How to multiply two 1024-bit unsigned integers ?

I have to do a multiplication operation of two 1024-bit unsigned integers comming from serial communication (RS232) for the target board of BASYS 2. It seems that simply writing a verilog code multiplying these two numbers by (*) does not synthesize, or more precisely takes very long time to synthesize, at the end I think the resources of my board ( DSP) will not be enough for direct multiplication. What simple method/topology I can use to do such a big multiplication operation for varying inputs at the correct timing? And if I am doing the multiplication operation for smaller numbers at my serial communication system in one STATE, will the new method take more than one state?
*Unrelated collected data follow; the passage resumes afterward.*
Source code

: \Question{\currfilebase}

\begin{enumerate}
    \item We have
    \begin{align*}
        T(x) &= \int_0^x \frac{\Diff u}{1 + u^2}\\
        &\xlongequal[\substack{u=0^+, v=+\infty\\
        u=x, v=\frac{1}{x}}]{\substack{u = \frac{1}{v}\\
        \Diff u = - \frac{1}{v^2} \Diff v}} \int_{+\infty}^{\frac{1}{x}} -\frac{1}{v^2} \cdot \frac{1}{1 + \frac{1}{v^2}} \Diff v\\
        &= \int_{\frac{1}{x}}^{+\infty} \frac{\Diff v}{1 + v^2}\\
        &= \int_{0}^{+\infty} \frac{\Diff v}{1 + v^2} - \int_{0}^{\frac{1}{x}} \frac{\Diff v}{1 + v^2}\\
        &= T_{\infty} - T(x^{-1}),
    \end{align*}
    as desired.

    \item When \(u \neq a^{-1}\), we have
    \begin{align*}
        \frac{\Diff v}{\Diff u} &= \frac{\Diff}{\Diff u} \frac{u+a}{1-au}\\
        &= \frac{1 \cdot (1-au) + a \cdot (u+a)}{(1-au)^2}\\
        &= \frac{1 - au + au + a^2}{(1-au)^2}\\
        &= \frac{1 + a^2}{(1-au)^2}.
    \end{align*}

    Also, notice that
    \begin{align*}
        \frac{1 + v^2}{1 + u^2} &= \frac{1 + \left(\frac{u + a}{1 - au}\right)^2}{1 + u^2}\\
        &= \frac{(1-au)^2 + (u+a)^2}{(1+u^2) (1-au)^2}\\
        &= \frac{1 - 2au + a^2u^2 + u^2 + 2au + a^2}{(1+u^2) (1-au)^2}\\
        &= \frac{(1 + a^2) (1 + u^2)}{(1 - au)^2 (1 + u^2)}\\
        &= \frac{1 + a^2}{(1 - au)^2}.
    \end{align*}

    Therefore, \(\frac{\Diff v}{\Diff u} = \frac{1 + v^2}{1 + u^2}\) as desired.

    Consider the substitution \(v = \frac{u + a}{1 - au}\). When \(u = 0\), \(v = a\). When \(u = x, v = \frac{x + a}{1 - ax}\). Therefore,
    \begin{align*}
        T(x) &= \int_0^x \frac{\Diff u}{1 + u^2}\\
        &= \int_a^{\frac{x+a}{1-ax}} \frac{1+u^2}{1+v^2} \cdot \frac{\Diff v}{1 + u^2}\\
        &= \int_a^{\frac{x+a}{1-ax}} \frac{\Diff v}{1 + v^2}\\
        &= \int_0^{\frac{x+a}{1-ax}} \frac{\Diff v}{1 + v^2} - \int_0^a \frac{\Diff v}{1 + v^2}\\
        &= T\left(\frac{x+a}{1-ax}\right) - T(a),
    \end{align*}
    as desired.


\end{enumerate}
How will it perform in terms of timing when I am sending my outputs as character by character to the Putty screen ( 8-bit each character)

Edit: Thank you all for your help! untill now I have tried direct multiplication and fully serial add- and -shift multiplicaitons and they did not work.

This is my target device resources:

https://reference.digilentinc.com/_media/basys3:basys3_ss.pdf, it seems that I do not have even

DSP in my FPGA, and my tries to implement use more than %700 ratio of the area!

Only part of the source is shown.